═══ Supplied data ═══

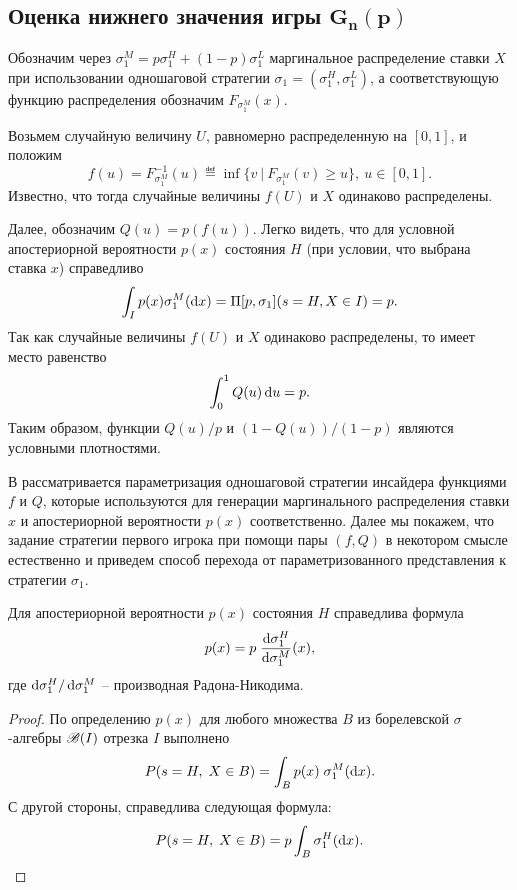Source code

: {\subsection{Оценка нижнего значения игры $\mathbf{ G_{n}(p) }$}
\label{ch3:sec:-primal-game}

Обозначим через $\sigma^M_1 = p \sigma^H_1 + (1-p) \sigma^L_1$ маргинальное распределение ставки $X$ при использовании одношаговой стратегии $\sigma_1 = (\sigma^H_1, \sigma^L_1)$, а соответствующую функцию распределения обозначим $F_{\sigma^M_1}(x)$.

Возьмем случайную величину $U$, равномерно распределенную на $[0, 1]$, и положим
\begin{equation*}
  f(u) = F^{-1}_{\sigma^M_1}(u)
  \eqdef \inf \{ v\ |\ F_{\sigma^M_1}(v) \geq u \},\ u \in [0, 1].
\end{equation*}
Известно, что тогда случайные величины $f(U)$ и $X$ одинаково распределены.

Далее, обозначим $Q(u) = p(f(u))$.
Легко видеть, что для условной апостериорной вероятности $p(x)$ состояния $H$ (при условии, что выбрана ставка $x$) справедливо
\begin{equation*}
  \int_I p(x) \sigma^M_1(\mathop{}\!\mathrm{d} x) = \Pi[p, \sigma_1](s = H, X \in I) = p.
\end{equation*}
Так как случайные величины $f(U)$ и $X$ одинаково распределены, то имеет место равенство
\begin{equation*}
  \int_0^1 Q(u) \mathop{}\!\mathrm{d} u = p.
\end{equation*}
Таким образом, функции $Q(u)/p$ и $(1-Q(u))/(1-p)$ являются условными плотностями.

В \cite{demeyer02} рассматривается параметризация одношаговой стратегии инсайдера функциями $f$ и $Q$, которые используются для генерации маргинального распределения ставки $x$ и апостериорной вероятности $p(x)$ соответственно.
Далее мы покажем, что задание стратегии первого игрока при помощи пары $(f, Q)$ в некотором смысле естественно и приведем способ перехода от параметризованного представления к стратегии $\sigma_1$.

\begin{proposition}
  Для апостериорной вероятности $p(x)$ состояния $H$ справедлива формула
  \begin{equation}\label{ch3:eq:p(x)}
    p(x) = p \; \frac{\mathop{}\!\mathrm{d} \sigma^H_1}{\mathop{}\!\mathrm{d} \sigma^M_1}(x),
  \end{equation}
  где $\mathop{}\!\mathrm{d} \sigma^H_1/\mathop{}\!\mathrm{d} \sigma^M_1$ -- производная Радона-Никодима.
\end{proposition}
\begin{proof}
  По определению $p(x)$ для любого множества $B$ из борелевской $\sigma$-алгебры $\mathscr{B}(I)$ отрезка $I$ выполнено
  \begin{equation*}
    P(s = H, \; X \in B) = \int_B p(x) \; \sigma^M_1(\mathop{}\!\mathrm{d} x).
  \end{equation*}
  С другой стороны, справедлива следующая формула:
  \begin{equation*}
    P(s = H, \; X \in B) = p \int_B \sigma^H_1(\mathop{}\!\mathrm{d} x).
  \end{equation*}


\end{proof}}
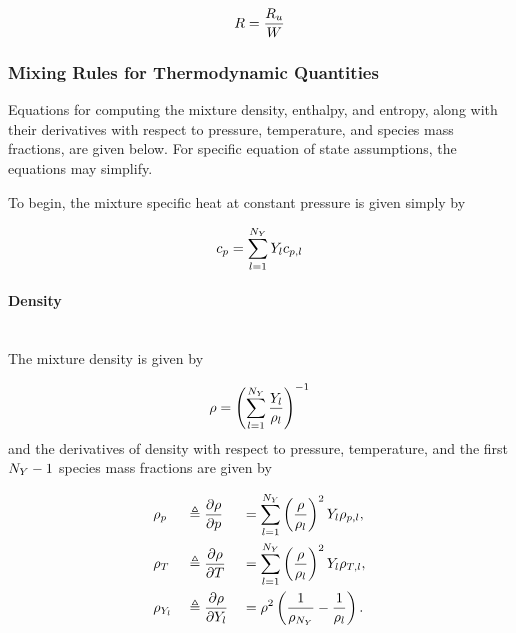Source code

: \begin{equation}
	R = \frac{R_u}{W}
\end{equation}

\subsubsection{Mixing Rules for Thermodynamic Quantities}

Equations for computing the mixture density, enthalpy, and entropy, along with their derivatives with respect to pressure, temperature, and species mass fractions, are given below. For specific equation of state assumptions, the equations may simplify.

To begin, the mixture specific heat at constant pressure is given simply by

\begin{equation}
	c_{p} = \sum_{l = 1}^{N_Y} Y_{l} c_{p,l}
\end{equation}

\paragraph{Density} ~\\

The mixture density is given by

\begin{equation}
	\rho = \left( \sum_{l = 1}^{N_Y} \frac{Y_{l}}{\rho_{l}} \right)^{-1}	
\end{equation}
and the derivatives of density with respect to pressure, temperature, and the first $N_Y - 1$ species mass fractions are given by

\begin{alignat}{3}
    &\rho_p &&\triangleq \frac{\partial \rho}{\partial p} &&= \sum_{l = 1}^{N_Y} \left( \frac{\rho}{\rho_{l}} \right)^2 Y_{l} \rho_{p, l}, \\
    &\rho_T &&\triangleq \frac{\partial \rho}{\partial T} &&= \sum_{l = 1}^{N_Y} \left( \frac{\rho}{\rho_{l}} \right)^2 Y_{l} \rho_{T, l}, \\
    &\rho_{Y_{l}} &&\triangleq \frac{\partial \rho}{\partial Y_{l}} &&= \rho^2 \left( \frac{1}{\rho_{N_Y}} - \frac{1}{\rho_{l}} \right).
\end{alignat}


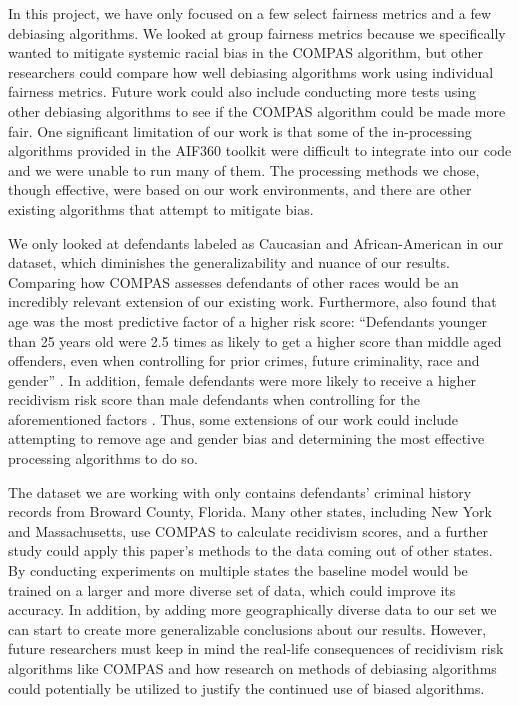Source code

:\documentclass[water,article,submit,moreauthors,pdftex]{mdpi}
\begin{document}
In this project, we have only focused on a few select fairness metrics
and a few debiasing algorithms. We looked at group fairness metrics
because we specifically wanted to mitigate systemic racial bias in the
COMPAS algorithm, but other researchers could compare how well debiasing
algorithms work using individual fairness metrics. Future work could
also include conducting more tests using other debiasing algorithms to
see if the COMPAS algorithm could be made more fair. One significant
limitation of our work is that some of the in-processing algorithms
provided in the AIF360 toolkit were difficult to integrate into our code
and we were unable to run many of them. The processing methods we chose,
though effective, were based on our work environments, and there are
other existing algorithms that attempt to mitigate bias.

We only looked at defendants labeled as Caucasian and African-American
in our dataset, which diminishes the generalizability and nuance of our
results. Comparing how COMPAS assesses defendants of other races would
be an incredibly relevant extension of our existing work. Furthermore,
\citet{larson2016we} also found that age was the most predictive factor
of a higher risk score: ``Defendants younger than 25 years old were 2.5
times as likely to get a higher score than middle aged offenders, even
when controlling for prior crimes, future criminality, race and gender''
\citep{larson2016we}. In addition, female defendants were more likely to
receive a higher recidivism risk score than male defendants when
controlling for the aforementioned factors \citep{larson2016we}. Thus,
some extensions of our work could include attempting to remove age and
gender bias and determining the most effective processing algorithms to
do so.

The dataset we are working with only contains defendants' criminal
history records from Broward County, Florida. Many other states,
including New York and Massachusetts, use COMPAS to calculate recidivism
scores, and a further study could apply this paper's methods to the data
coming out of other states. By conducting experiments on multiple states
the baseline model would be trained on a larger and more diverse set of
data, which could improve its accuracy. In addition, by adding more
geographically diverse data to our set we can start to create more
generalizable conclusions about our results. However, future researchers
must keep in mind the real-life consequences of recidivism risk
algorithms like COMPAS and how research on methods of debiasing
algorithms could potentially be utilized to justify the continued use of
biased algorithms.
\end{document}
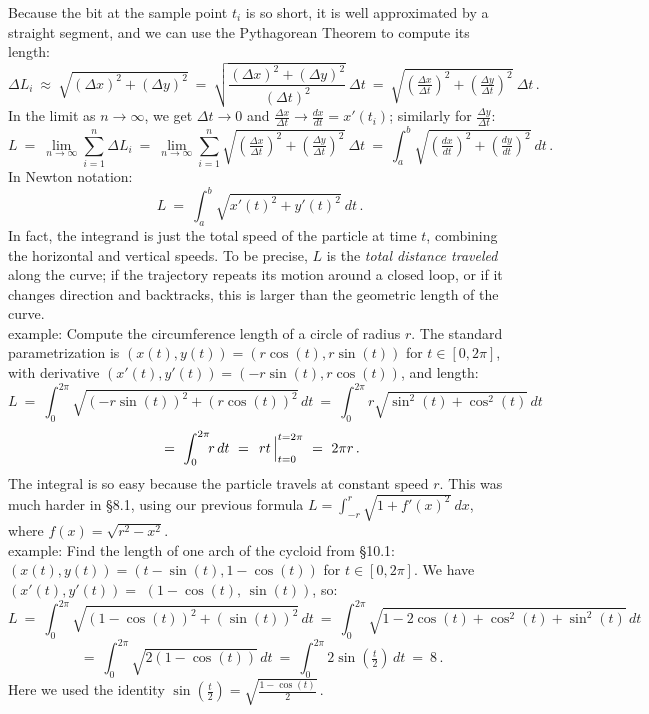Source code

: \documentclass[11pt]{article}
\begin{document}
\noindent
Because the bit at the sample point $t_i$ is so short, 
it is well approximated by a straight segment, and we can 
use the Pythagorean Theorem to compute its length:
$$
\Delta L_i  \ \approx\ \sqrt{(\Delta x)^2+(\Delta y)^2}
\ =\ 
\sqrt{\frac{(\Delta x)^2+(\Delta y)^2}{(\Delta t)^2}}\  \Delta t
\ =\ 
\sqrt{(\tfrac{\Delta x}{\Delta t})^2+(\tfrac{\Delta y}{\Delta t})^2}\  \Delta t\,.
$$
In the limit as $n\to \infty$, we get $\Delta t\to0$  and $\frac{\Delta x}{\Delta t}\to \frac{dx}{dt} = x'(t_i)$; similarly for $\frac{\Delta y}{\Delta t}$:
$$
L \ =\ \lim_{n\to\infty} \sum_{i=1}^n\Delta L_i \ =\ \lim_{n\to\infty}\sum_{i=1}^n\! \sqrt{(\tfrac{\Delta x}{\Delta t})^2+(\tfrac{\Delta y}{\Delta t})^2}\ \Delta t
\ = \ \int_a^b\!\!\! \sqrt{(\tfrac{dx}{dt})^2+(\tfrac{dy}{dt})^2}\ dt\,.
$$
In Newton notation:
$$
L  \ = \ \int_a^b\!\!\! \sqrt{x'(t)^2+y'(t)^2}\ dt\,.
$$
In fact, the integrand is just the total speed of the particle at time $t$, combining the horizontal and vertical speeds. To be precise, $L$ is the {\it total distance traveled} along the curve;
if the trajectory repeats its motion around a closed loop, or if it changes direction and backtracks, 
this is larger than the geometric length of the curve.
\\[.5em]
{\sc example:} Compute the circumference length of a circle of radius $r$.
The standard parametrization is $(x(t),y(t))=(r \cos(t), r\sin(t))$ for $t\in[0,2\pi]$, with 
derivative $(x'(t),y'(t)) = (-r\sin(t),r\cos(t))$, and length:
$$
L \ =\ \int_0^{2\pi} \!\!\!\!\sqrt{(-r\sin(t))^2 + (r\cos(t))^2}\,dt
\ =\ \int_0^{2\pi} \!\!r \sqrt{\sin^2(t) + \cos^2(t)}\,dt
$$
$$
\ =\ \int_0^{2\pi} \!\!r \,dt \ =\ \left.\vphantom{\sum}rt\,\right|_{t=0}^{t=2\pi} \ =\ 2\pi r\,.
$$
The integral is so easy because the particle travels at constant speed $r$.
This was much harder in \S8.1, using our previous formula $L = \int_{-r}^r\! \sqrt{1{+}f'(x)^2}\ dx$, where $f(x)=\sqrt{r^2-x^2}$.
\\[.5em]
{\sc example:} Find the length of one arch of the cycloid from \S10.1:
$(x(t),y(t))=(t{-}\sin(t), 1{-}\cos(t))$ for $t\in[0,2\pi]$. We have $(x'(t),y'(t))=$ $(1{-}\cos(t),\, \sin(t))$, so:
$$
L
\ =\ 
\int_0^{2\pi}\!\!\! \sqrt{(1{-}\cos(t))^2+(\sin(t))^2}\,dt
\ =\ 
\int_0^{2\pi}\!\!\! \sqrt{1{-}2\cos(t)+\cos^2(t)+\sin^2(t)}\,dt
$$
$$
\ =\  
\int_0^{2\pi}\!\!\! \sqrt{2(1{-}\cos(t))}\,dt 
\ =\
\int_0^{2\pi}\! 2\sin(\tfrac t2)\,dt\ =\ 8\,.
$$
Here we used the identity $\sin(\frac t2) =\sqrt{\frac{1-\cos(t)}2}$\,.
\bigskip
\end{document}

═══

Required work |
Reproduce the lines above beginning at the line that contains "algorithms could potentially" and ending at the line that contains "Because the bit". No pictures.

Result |
algorithms could potentially be utilized to justify the continued use of
biased algorithms.
\end{document}
Source code

: \documentclass[11pt]{article}
\begin{document}
\noindent
Because the bit at the sample point $t_i$ is so short, 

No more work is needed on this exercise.